Libel dapat juga terjadi karena implikasi. Jika sebuah stasiun televisi
menyiarkan gambar seseorang sedang ditangkap polisi, pemirsa mungkin mengira
bahwa orang tersebut telah melakukan tindak kejahatan. Jika orang tadi kemudian
dinyatakan bersalah, dia tidak akan memiliki alasan untuk memprotes siaran
televisi yang memperlihatkan gambarnya.
Tetapi jika dia dinyatakan tidak bersalah oleh pengadilan, dia dapat
menyatakan bahwa kawan-kawan dan koleganya tidak lagi menghargainya akibat
siaran televisi itu.

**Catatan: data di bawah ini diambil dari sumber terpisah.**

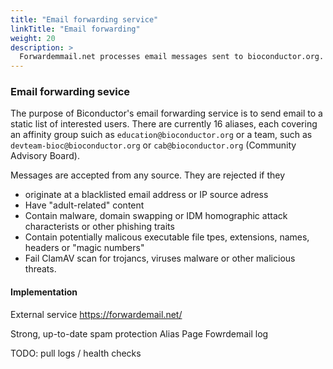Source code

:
 ```yaml
---
title: "Email forwarding service"
linkTitle: "Email forwarding"
weight: 20
description: >
  Forwardemmail.net processes email messages sent to bioconductor.org. For defined aliases, the mail is forwarded to a static list of interested parties.
---
```





### Email forwarding sevice

The purpose of Biconductor's email forwarding service is to send email to a static list of interested users. There are currently 16 aliases, each covering an affinity group suich as `education@bioconductor.org` or a team, such as `devteam-bioc@bioconductor.org` or `cab@bioconductor.org` (Community Advisory Board).

Messages are accepted from any source. They are rejected if they 
- originate at a blacklisted email address or IP source adress
- Have "adult-related" content
- Contain malware, domain swapping or IDM homographic attack characterists or other phishing traits
- Contain potentially malicous executable file tpes, extensions, names, headers or "magic numbers"
- Fail ClamAV scan for trojancs, viruses malware or other malicious threats.
#### Implementation

External service https://forwardemail.net/

Strong, up-to-date spam protection
 Alias Page
 Fowrdemail log

TODO: pull logs / health checks

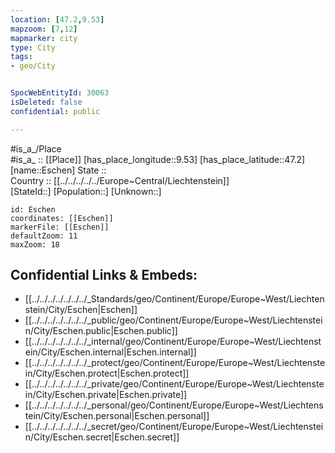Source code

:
 ```yaml
---
location: [47.2,9.53] 
mapzoom: [7,12] 
mapmarker: city 
type: City
tags:
- geo/City


SpocWebEntityId: 30063
isDeleted: false
confidential: public

---
```

#is_a_/Place  
#is_a_ :: [[Place]] 
[has_place_longitude::9.53] 
[has_place_latitude::47.2] 
[name::Eschen] 
State ::  
Country :: [[../../../../../Europe~Central/Liechtenstein]]  
[StateId::] 
[Population::] 
[Unknown::] 


```leaflet
id: Eschen
coordinates: [[Eschen]] 
markerFile: [[Eschen]] 
defaultZoom: 11 
maxZoom: 18
```


## Confidential Links & Embeds: 
- [[../../../../../../../_Standards/geo/Continent/Europe/Europe~West/Liechtenstein/City/Eschen|Eschen]] 
- [[../../../../../../../_public/geo/Continent/Europe/Europe~West/Liechtenstein/City/Eschen.public|Eschen.public]] 
- [[../../../../../../../_internal/geo/Continent/Europe/Europe~West/Liechtenstein/City/Eschen.internal|Eschen.internal]] 
- [[../../../../../../../_protect/geo/Continent/Europe/Europe~West/Liechtenstein/City/Eschen.protect|Eschen.protect]] 
- [[../../../../../../../_private/geo/Continent/Europe/Europe~West/Liechtenstein/City/Eschen.private|Eschen.private]] 
- [[../../../../../../../_personal/geo/Continent/Europe/Europe~West/Liechtenstein/City/Eschen.personal|Eschen.personal]] 
- [[../../../../../../../_secret/geo/Continent/Europe/Europe~West/Liechtenstein/City/Eschen.secret|Eschen.secret]] 
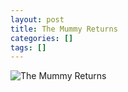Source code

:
 ```yaml
---
layout: post
title: The Mummy Returns
categories: []
tags: []
---
```

![The Mummy Returns](https://m.media-amazon.com/images/M/MV5BMjE2NzU1NTk2MV5BMl5BanBnXkFtZTgwMjIwMzcxMTE@._V1.jpg)
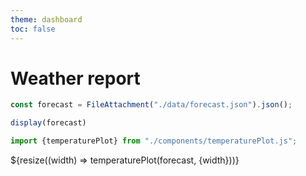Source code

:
 ```yaml
---
theme: dashboard
toc: false
---
```

# Weather report

```js
const forecast = FileAttachment("./data/forecast.json").json();
```

```js
display(forecast)
```

```js
import {temperaturePlot} from "./components/temperaturePlot.js";
```

<div class="grid grid-cols-1">
  <div class="card">${resize((width) => temperaturePlot(forecast, {width}))}</div>
</div>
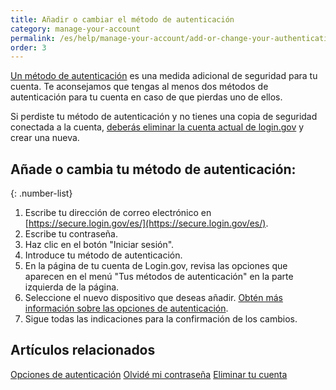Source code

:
 ```yaml
---
title: Añadir o cambiar el método de autenticación
category: manage-your-account
permalink: /es/help/manage-your-account/add-or-change-your-authentication-method/
order: 3
---
```

[Un método de autenticación](https://login.gov/es/help/get-started/authentication-options/) es una medida adicional de seguridad para tu cuenta. Te aconsejamos que tengas al menos dos métodos de autenticación para tu cuenta en caso de que pierdas uno de ellos.

Si perdiste tu método de autenticación y no tienes una copia de seguridad conectada a la cuenta, [deberás eliminar la cuenta actual de login.gov](https://login.gov/es/help/manage-your-account/delete-your-account/) y crear una nueva.

## Añade o cambia tu método de autenticación:

{: .number-list}
1. Escribe tu dirección de correo electrónico en [https://secure.login.gov/es/](https://secure.login.gov/es/).
2. Escribe tu contraseña.
3. Haz clic en el botón "Iniciar sesión".
4. Introduce tu método de autenticación.
5. En la página de tu cuenta de Login.gov, revisa las opciones que aparecen en el menú "Tus métodos de autenticación" en la parte izquierda de la página.
6. Seleccione el nuevo dispositivo que deseas añadir. [Obtén más información sobre las opciones de autenticación](https://login.gov/es/help/get-started/authentication-options/).
7. Sigue todas las indicaciones para la confirmación de los cambios.

## Artículos relacionados

[Opciones de autenticación](https://login.gov/es/help/get-started/authentication-options/)
[Olvidé mi contraseña](https://login.gov/es/help/trouble-signing-in/forgot-your-password/)
[Eliminar tu cuenta](https://login.gov/es/help/manage-your-account/delete-your-account/)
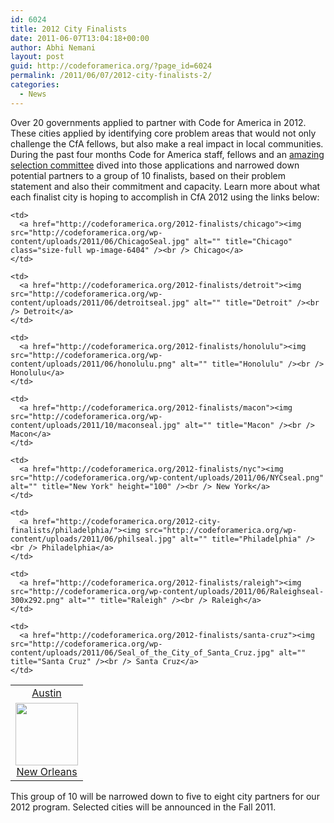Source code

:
```yaml
---
id: 6024
title: 2012 City Finalists
date: 2011-06-07T13:04:18+00:00
author: Abhi Nemani
layout: post
guid: http://codeforamerica.org/?page_id=6024
permalink: /2011/06/07/2012-city-finalists-2/
categories:
  - News
---
```

Over 20 governments applied to partner with Code for America in 2012. These cities applied by identifying core problem areas that would not only challenge the CfA fellows, but also make a real impact in local communities. During the past four months Code for America staff, fellows and an [amazing selection committee](http://codeforamerica.org/2011/03/21/2012-gov-selection-cmte/ "Selection Committee") dived into those applications and narrowed down potential partners to a group of 10 finalists, based on their problem statement and also their commitment and capacity. Learn more about what each finalist city is hoping to accomplish in CfA 2012 using the links below:

<table style="text-align: center;"  cellpadding="10">
  <tr style="text-align: center; margin-bottom: 10px;">
    <td>
      <a href="http://codeforamerica.org/2012-finalists/austin"><img src="http://codeforamerica.org/wp-content/uploads/2011/06/Austinseal1-300x300.jpg" alt="" title="Austin" /><br /> Austin</a>
    </td>
    
    <td>
      <a href="http://codeforamerica.org/2012-finalists/chicago"><img src="http://codeforamerica.org/wp-content/uploads/2011/06/ChicagoSeal.jpg" alt="" title="Chicago" class="size-full wp-image-6404" /><br /> Chicago</a>
    </td>
    
    <td>
      <a href="http://codeforamerica.org/2012-finalists/detroit"><img src="http://codeforamerica.org/wp-content/uploads/2011/06/detroitseal.jpg" alt="" title="Detroit" /><br /> Detroit</a>
    </td>
    
    <td>
      <a href="http://codeforamerica.org/2012-finalists/honolulu"><img src="http://codeforamerica.org/wp-content/uploads/2011/06/honolulu.png" alt="" title="Honolulu" /><br /> Honolulu</a>
    </td>
    
    <td>
      <a href="http://codeforamerica.org/2012-finalists/macon"><img src="http://codeforamerica.org/wp-content/uploads/2011/10/maconseal.jpg" alt="" title="Macon" /><br /> Macon</a>
    </td>
  </tr>
  
  <tr>
    <td>
      <a href="http://codeforamerica.org/2012-finalists/new-orleans"><img src="http://codeforamerica.org/wp-content/uploads/2011/06/NewOrleansSeal.jpg" alt="" title="New Orleans" height="100" /><br /> New Orleans</a>
    </td>
    
    <td>
      <a href="http://codeforamerica.org/2012-finalists/nyc"><img src="http://codeforamerica.org/wp-content/uploads/2011/06/NYCseal.png" alt="" title="New York" height="100" /><br /> New York</a>
    </td>
    
    <td>
      <a href="http://codeforamerica.org/2012-city-finalists/philadelphia/"><img src="http://codeforamerica.org/wp-content/uploads/2011/06/philseal.jpg" alt="" title="Philadelphia" /><br /> Philadelphia</a>
    </td>
    
    <td>
      <a href="http://codeforamerica.org/2012-finalists/raleigh"><img src="http://codeforamerica.org/wp-content/uploads/2011/06/Raleighseal-300x292.png" alt="" title="Raleigh" /><br /> Raleigh</a>
    </td>
    
    <td>
      <a href="http://codeforamerica.org/2012-finalists/santa-cruz"><img src="http://codeforamerica.org/wp-content/uploads/2011/06/Seal_of_the_City_of_Santa_Cruz.jpg" alt="" title="Santa Cruz" /><br /> Santa Cruz</a>
    </td>
  </tr>
</table>

This group of 10 will be narrowed down to five to eight city partners for our 2012 program. Selected cities will be announced in the Fall 2011.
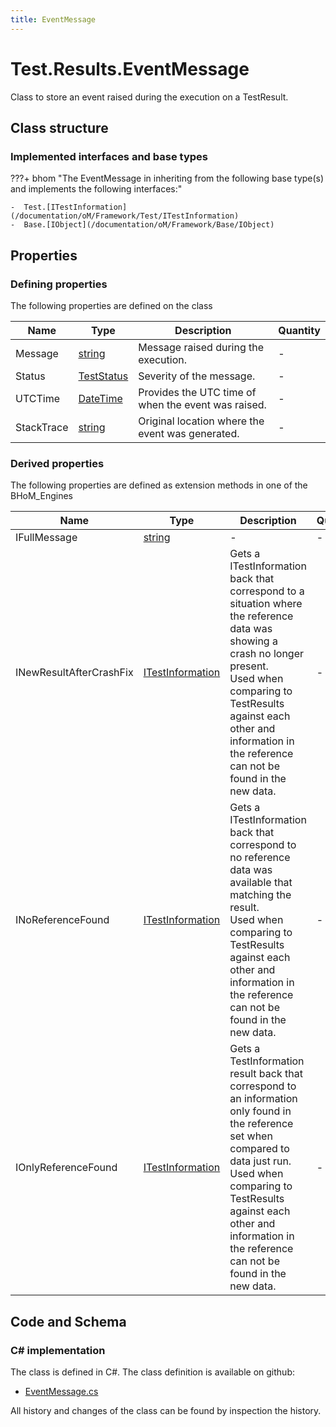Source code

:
 ```yaml
---
title: EventMessage
---
```


# Test.Results.EventMessage

Class to store an event raised during the execution on a TestResult.

## Class structure

### Implemented interfaces and base types

???+ bhom "The EventMessage in inheriting from the following base type(s) and implements the following interfaces:"

    -  Test.[ITestInformation](/documentation/oM/Framework/Test/ITestInformation)
    -  Base.[IObject](/documentation/oM/Framework/Base/IObject)


## Properties



### Defining properties

The following properties are defined on the class

| Name             | Type             | Description      | Quantity         |
|------------------|------------------|------------------|------------------|
| Message | [string](https://learn.microsoft.com/en-us/dotnet/api/System.String?view=netstandard-2.0) | Message raised during the execution. | - |
| Status | [TestStatus](/documentation/oM/Framework/Test/TestStatus) | Severity of the message. | - |
| UTCTime | [DateTime](https://learn.microsoft.com/en-us/dotnet/api/System.DateTime?view=netstandard-2.0) | Provides the UTC time of when the event was raised. | - |
| StackTrace | [string](https://learn.microsoft.com/en-us/dotnet/api/System.String?view=netstandard-2.0) | Original location where the event was generated. | - |


### Derived properties

The following properties are defined as extension methods in one of the BHoM_Engines

| Name             | Type             | Description      | Quantity         | Engine           |
|------------------|------------------|------------------|------------------|------------------|
| IFullMessage | [string](https://learn.microsoft.com/en-us/dotnet/api/System.String?view=netstandard-2.0) | - | - | Test_Engine |
| INewResultAfterCrashFix | [ITestInformation](/documentation/oM/Framework/Test/ITestInformation) | Gets a ITestInformation back that correspond to a situation where the reference data was showing a crash no longer present.<br>Used when comparing to TestResults against each other and information in the reference can not be found in the new data. | - | InteroperabilityTest_Engine |
| INoReferenceFound | [ITestInformation](/documentation/oM/Framework/Test/ITestInformation) | Gets a ITestInformation back that correspond to no reference data was available that matching the result.<br>Used when comparing to TestResults against each other and information in the reference can not be found in the new data. | - | InteroperabilityTest_Engine |
| IOnlyReferenceFound | [ITestInformation](/documentation/oM/Framework/Test/ITestInformation) | Gets a TestInformation result back that correspond to an information only found in the reference set when compared to data just run.<br>Used when comparing to TestResults against each other and information in the reference can not be found in the new data. | - | InteroperabilityTest_Engine |


## Code and Schema

### C# implementation

The class is defined in C#. The class definition is available on github:

- [EventMessage.cs](https://github.com/BHoM/BHoM/blob/develop/Test_oM/Results\EventMessage.cs)

All history and changes of the class can be found by inspection the history.
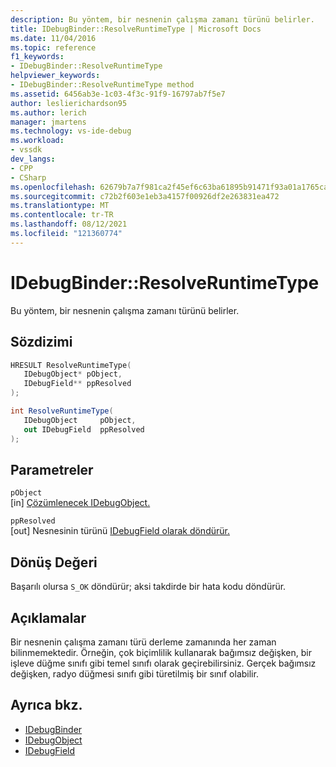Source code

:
 ```yaml
---
description: Bu yöntem, bir nesnenin çalışma zamanı türünü belirler.
title: IDebugBinder::ResolveRuntimeType | Microsoft Docs
ms.date: 11/04/2016
ms.topic: reference
f1_keywords:
- IDebugBinder::ResolveRuntimeType
helpviewer_keywords:
- IDebugBinder::ResolveRuntimeType method
ms.assetid: 6456ab3e-1c03-4f3c-91f9-16797ab7f5e7
author: leslierichardson95
ms.author: lerich
manager: jmartens
ms.technology: vs-ide-debug
ms.workload:
- vssdk
dev_langs:
- CPP
- CSharp
ms.openlocfilehash: 62679b7a7f981ca2f45ef6c63ba61895b91471f93a01a1765ca8cef6c0fb1740
ms.sourcegitcommit: c72b2f603e1eb3a4157f00926df2e263831ea472
ms.translationtype: MT
ms.contentlocale: tr-TR
ms.lasthandoff: 08/12/2021
ms.locfileid: "121360774"
---
```

# <a name="idebugbinderresolveruntimetype"></a>IDebugBinder::ResolveRuntimeType
Bu yöntem, bir nesnenin çalışma zamanı türünü belirler.

## <a name="syntax"></a>Sözdizimi

```cpp
HRESULT ResolveRuntimeType( 
   IDebugObject* pObject,
   IDebugField** ppResolved
);
```

```csharp
int ResolveRuntimeType(
   IDebugObject     pObject,
   out IDebugField  ppResolved
);
```

## <a name="parameters"></a>Parametreler
`pObject`\
[in] [Çözümlenecek IDebugObject.](../../../extensibility/debugger/reference/idebugobject.md)

`ppResolved`\
[out] Nesnesinin türünü [IDebugField olarak döndürür.](../../../extensibility/debugger/reference/idebugfield.md)

## <a name="return-value"></a>Dönüş Değeri
 Başarılı olursa `S_OK` döndürür; aksi takdirde bir hata kodu döndürür.

## <a name="remarks"></a>Açıklamalar
 Bir nesnenin çalışma zamanı türü derleme zamanında her zaman bilinmemektedir. Örneğin, çok biçimlilik kullanarak bağımsız değişken, bir işleve düğme sınıfı gibi temel sınıfı olarak geçirebilirsiniz. Gerçek bağımsız değişken, radyo düğmesi sınıfı gibi türetilmiş bir sınıf olabilir.

## <a name="see-also"></a>Ayrıca bkz.
- [IDebugBinder](../../../extensibility/debugger/reference/idebugbinder.md)
- [IDebugObject](../../../extensibility/debugger/reference/idebugobject.md)
- [IDebugField](../../../extensibility/debugger/reference/idebugfield.md)
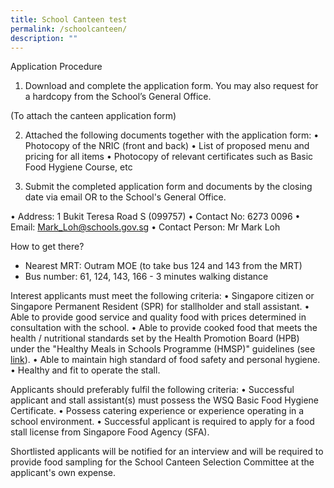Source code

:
 ```yaml
---
title: School Canteen test
permalink: /schoolcanteen/
description: ""
---
```

Application Procedure

1. Download and complete the application form. You may also request for a hardcopy from the School’s General Office.

(To attach the canteen application form) 

2. Attached the following documents together with the application form:
•	Photocopy of the NRIC (front and back)
•	List of proposed menu and pricing for all items
•	Photocopy of relevant certificates such as Basic Food Hygiene Course, etc

3. Submit the completed application form and documents by the closing date via email OR to the School's General Office.

•	Address: 1 Bukit Teresa Road S (099757)
•	Contact No: 6273 0096
•	Email: Mark_Loh@schools.gov.sg
•	Contact Person: Mr Mark Loh

How to get there?
* Nearest MRT: Outram MOE (to take bus 124 and 143 from the MRT)
* Bus number: 61, 124, 143, 166 - 3 minutes walking distance

Interest applicants must meet the following criteria:
•	Singapore citizen or Singapore Permanent Resident (SPR) for stallholder and stall assistant.
•	Able to provide good service and quality food with prices determined in consultation with the school.
•	Able to provide cooked food that meets the health / nutritional standards set by the Health Promotion Board (HPB) under the "Healthy Meals in Schools Programme (HMSP)" guidelines (see [link](https://www.hpb.gov.sg/schools/school-programmes/healthy-meals-in-schools-programme)).
•	Able to maintain high standard of food safety and personal hygiene.
•	Healthy and fit to operate the stall.


Applicants should preferably fulfil the following criteria:
•	Successful applicant and stall assistant(s) must possess the WSQ Basic Food Hygiene Certificate.
•	Possess catering experience or experience operating in a school environment.
•	Successful applicant is required to apply for a food stall license from Singapore Food Agency (SFA).


Shortlisted applicants will be notified for an interview and will be required to provide food sampling for the School Canteen Selection Committee at the applicant's own expense.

Orang tadi mungkin akan mengajukan tuntutan libel dan
memenangkan tuntutan itu, Untuk menghindari resiko ini, para pembuat program
harus memastikan agar dlam narasi atau keterangan yang menyertai gambar
menyebutkan bahwa orang yang tampak sedang ditangkap polisi dalam tayangan
televisi itu belum divonis bersalah dan bisa jadi dia akan dinyatakan tidak
bersalah.

Etika Profesi; Menjadi Jurnalis Beretika 60


Pengelola televisi juga harus berhati-hati dalam memilih gambar yang
anda tayangkan sebagai ilustrasi berita. Misalnya, sebuah stasiun televisi atu
suratkabar menyiarkan berita tentang adanya pekerja urusan bagasi bandar udara
yang menyelundupkan senjata teroris, sementara gambar yang digunakan adalah
gambar karyawan bandara yang diambil dari perpustakaan dan tidak ada
kaitannya dengan cerita yang sedang disiarkan, maka orang yang terlihat pada
gambar itu dapat mengajukan tuntutan libel.

• Plagiat
Wartawan dilarang melakukan plagiat baik terhadap karya sesama
wartawan sendiri maupun terhadap pihak ketiga di luar lingkungan pers. Inilah
juga salah satu aspek yang harus dipatuhi wartawan. Apabila sebuah data atau
fakta diperoleh dari suatu sumber, wartawan harus jujur menyebut darimana
diperolah data atau fakta itu. Melakukan plagiat jelas melanggar hukum karena
melanggar kepatutan, kepantasan, dan nilai-nilai kejujuran serta dapat merugikan
pihak lain. Dalam kaitan penghormatan terhadap hukum, wartawan dilarang
melakukan tindakan plagiat.

Penutup
1. Bagaimana cara wartawan memenuhi etika profesi?
2. Jelaskanlah cara wartawan menjaga sikap profesinalnya!
3. Jelaskan tentang sembilan elemen jurnalisme!
4. Jelaskan tentang hak dan kewajiban pers/wartawan!
5. Bagaimana profesi wartawan bila ditinjau dari segi hukum?